Efficacy of Novel Melanocortin and Gut-peptide Dual Agonists for Childhood Obesity Treatment

SUMMARY The high prevalence of pediatric obesity requires new anti-obesity agents with increased efficacy, safety, and tolerance. Recent treatments based on endogenous gut peptides such as glucagon-like peptide-1 receptor agonists (GLP-1RAs) are effective at inducing weight loss through a suppression of food intake, but they are

often associated with nausea/malaise and gastrointestinal ailments, leading to poor compliance with, or discontinuation of, treatment, particularly in children and adolescents. The melanocortin (MC) pathway, in particular central MC4-receptor (MC4R) signaling, has been implicated in the regulation of energy homeostasis.
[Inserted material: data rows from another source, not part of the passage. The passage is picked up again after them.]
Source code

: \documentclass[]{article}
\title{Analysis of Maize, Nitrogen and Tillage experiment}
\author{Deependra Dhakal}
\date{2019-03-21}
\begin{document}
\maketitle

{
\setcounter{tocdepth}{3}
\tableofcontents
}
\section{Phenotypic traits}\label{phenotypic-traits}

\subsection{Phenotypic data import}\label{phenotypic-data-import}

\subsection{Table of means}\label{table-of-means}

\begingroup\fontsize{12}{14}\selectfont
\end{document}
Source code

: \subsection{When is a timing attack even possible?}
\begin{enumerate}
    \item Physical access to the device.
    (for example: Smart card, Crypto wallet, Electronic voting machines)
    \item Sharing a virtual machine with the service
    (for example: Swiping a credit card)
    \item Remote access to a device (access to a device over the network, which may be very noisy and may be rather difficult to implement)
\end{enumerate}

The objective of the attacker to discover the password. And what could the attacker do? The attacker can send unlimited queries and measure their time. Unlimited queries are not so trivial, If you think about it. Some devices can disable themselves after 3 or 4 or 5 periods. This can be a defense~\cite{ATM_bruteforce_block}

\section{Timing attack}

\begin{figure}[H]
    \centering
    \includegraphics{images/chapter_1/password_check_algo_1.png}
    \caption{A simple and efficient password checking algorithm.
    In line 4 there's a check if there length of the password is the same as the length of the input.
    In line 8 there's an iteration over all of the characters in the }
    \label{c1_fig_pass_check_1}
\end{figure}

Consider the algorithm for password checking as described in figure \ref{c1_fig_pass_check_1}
Previous evidence, including our own, has shown that treatment with MCR agonists is effective at inducing weight loss in obese patients caused by deficient hypothalamic MC signaling, including patients with genetic obesity and forms of hypothalamic injury-related obesity, in part, by increasing energy expenditure. While treatment with

the MC4R agonist setmelanotide (SETMEL) is effective, as a monotherapy it is limited, and there may also be unwanted off-target effects such as non-selective MC1R-mediated melanocyte stimulation and hyperpigmentation. Our group has therefore focused on the development of a new generation of therapeutics

that target multiple receptors of complementary neurocircuits regulating energy balance to induce greater weight loss, with minimal side effects. In support of this, our recently published findings show that our first tri-agonist GEP44, which targets the GLP-1R and the neuropeptide receptors Y1R and anorexigenic Y2-R, reduces feeding

and body weight in diet-induced obese (DIO) rodents and shrews more potently than GLP-1RAs exendin-4 and liraglutide, but without nausea and emesis. Based on these findings, we recently developed a novel GLP- 1R/MC4R dual agonist (KCEM1) and our Preliminary Data show that treatment of DIO rats with KCEM1 reduced

food intake and body weight, and improved glycemic control compared to controls, and these effects were stronger vs. equimolar injections of the GLP-1RA liraglutide, and semaglutide, respectively. The goal of this research is to: 1) fully characterize and develop our GLP-1R/MC4R monomeric peptide dual agonists with

improved efficacy by optimizing specific MC4R binding (over MC1/2/3/5Rs), and 2), create two novel neuropeptide Y receptor Y2R/MC4R agonists, which act independently of the GLP-1R pathway entirely thus avoiding associated side-effects. Specific Aim 1 will test the hypothesis that KCEM1 both prevents and reverses

DIO and improves glucoregulation relative to vehicle and FDA-approved single agonists. Comprehensive measures of energy homeostasis will be supported by the Nutrition Obesity Research Center Energy Balance Core at the University of Washington. Specific Aim 2 (exploratory) will develop novel GLP-1R/MC4R and

Y2R/MC4R dual agonists including long-acting lipidated multiagonists, and elucidate their penetration into the brain, receptor binding, and tissue-specific mechanisms in brain areas of energy homeostasis and peripheral tissues. Together, this work is expected to identify novel, safe, and effective treatments for pediatric obesity.